■ **ABOUT THIS EXERCISE**
Could you copy out all of the entries exactly?

■ **Stored data**
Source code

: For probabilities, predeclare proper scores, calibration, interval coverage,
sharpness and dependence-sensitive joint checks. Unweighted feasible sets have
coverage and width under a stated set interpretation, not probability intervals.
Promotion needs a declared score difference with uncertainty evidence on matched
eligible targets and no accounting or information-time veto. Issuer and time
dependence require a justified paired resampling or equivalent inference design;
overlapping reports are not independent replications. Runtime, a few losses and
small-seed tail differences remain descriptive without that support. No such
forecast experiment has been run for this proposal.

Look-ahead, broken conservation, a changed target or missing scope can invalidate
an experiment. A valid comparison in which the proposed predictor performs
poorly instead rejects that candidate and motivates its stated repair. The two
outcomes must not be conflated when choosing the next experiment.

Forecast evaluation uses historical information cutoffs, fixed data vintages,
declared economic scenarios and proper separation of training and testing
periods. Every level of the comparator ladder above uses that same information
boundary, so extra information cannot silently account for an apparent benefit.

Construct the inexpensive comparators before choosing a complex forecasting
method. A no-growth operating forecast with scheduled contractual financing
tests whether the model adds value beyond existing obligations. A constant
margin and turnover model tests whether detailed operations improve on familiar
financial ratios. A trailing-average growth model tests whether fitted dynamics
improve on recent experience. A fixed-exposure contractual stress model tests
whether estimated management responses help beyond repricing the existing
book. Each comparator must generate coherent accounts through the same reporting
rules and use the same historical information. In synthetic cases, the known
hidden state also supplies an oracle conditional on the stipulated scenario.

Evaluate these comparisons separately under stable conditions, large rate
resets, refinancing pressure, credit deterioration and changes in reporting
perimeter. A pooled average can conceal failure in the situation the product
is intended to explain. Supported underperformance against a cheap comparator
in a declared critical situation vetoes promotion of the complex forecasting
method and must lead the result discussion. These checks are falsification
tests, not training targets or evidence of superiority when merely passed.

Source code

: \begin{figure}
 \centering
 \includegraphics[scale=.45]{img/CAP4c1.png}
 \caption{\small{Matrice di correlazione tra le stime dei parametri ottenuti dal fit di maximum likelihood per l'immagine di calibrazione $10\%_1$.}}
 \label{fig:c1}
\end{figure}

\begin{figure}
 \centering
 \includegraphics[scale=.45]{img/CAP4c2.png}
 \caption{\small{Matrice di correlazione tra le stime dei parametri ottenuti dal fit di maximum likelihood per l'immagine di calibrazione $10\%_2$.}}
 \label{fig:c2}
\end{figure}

■ **RESPONSE FOR THIS EXERCISE**
Source code

: For probabilities, predeclare proper scores, calibration, interval coverage,
sharpness and dependence-sensitive joint checks. Unweighted feasible sets have
coverage and width under a stated set interpretation, not probability intervals.
Promotion needs a declared score difference with uncertainty evidence on matched
eligible targets and no accounting or information-time veto. Issuer and time
dependence require a justified paired resampling or equivalent inference design;
overlapping reports are not independent replications. Runtime, a few losses and
small-seed tail differences remain descriptive without that support. No such
forecast experiment has been run for this proposal.

Look-ahead, broken conservation, a changed target or missing scope can invalidate
an experiment. A valid comparison in which the proposed predictor performs
poorly instead rejects that candidate and motivates its stated repair. The two
outcomes must not be conflated when choosing the next experiment.

Forecast evaluation uses historical information cutoffs, fixed data vintages,
declared economic scenarios and proper separation of training and testing
periods. Every level of the comparator ladder above uses that same information
boundary, so extra information cannot silently account for an apparent benefit.

Construct the inexpensive comparators before choosing a complex forecasting
method. A no-growth operating forecast with scheduled contractual financing
tests whether the model adds value beyond existing obligations. A constant
margin and turnover model tests whether detailed operations improve on familiar
financial ratios. A trailing-average growth model tests whether fitted dynamics
improve on recent experience. A fixed-exposure contractual stress model tests
whether estimated management responses help beyond repricing the existing
book. Each comparator must generate coherent accounts through the same reporting
rules and use the same historical information. In synthetic cases, the known
hidden state also supplies an oracle conditional on the stipulated scenario.

Evaluate these comparisons separately under stable conditions, large rate
resets, refinancing pressure, credit deterioration and changes in reporting
perimeter. A pooled average can conceal failure in the situation the product
is intended to explain. Supported underperformance against a cheap comparator
in a declared critical situation vetoes promotion of the complex forecasting
method and must lead the result discussion. These checks are falsification
tests, not training targets or evidence of superiority when merely passed.

Source code

: \begin{figure}
 \centering
 \includegraphics[scale=.45]{img/CAP4c1.png}
 \caption{\small{Matrice di correlazione tra le stime dei parametri ottenuti dal fit di maximum likelihood per l'immagine di calibrazione $10\%_1$.}}
 \label{fig:c1}
\end{figure}

\begin{figure}
 \centering
 \includegraphics[scale=.45]{img/CAP4c2.png}
 \caption{\small{Matrice di correlazione tra le stime dei parametri ottenuti dal fit di maximum likelihood per l'immagine di calibrazione $10\%_2$.}}
 \label{fig:c2}
\end{figure}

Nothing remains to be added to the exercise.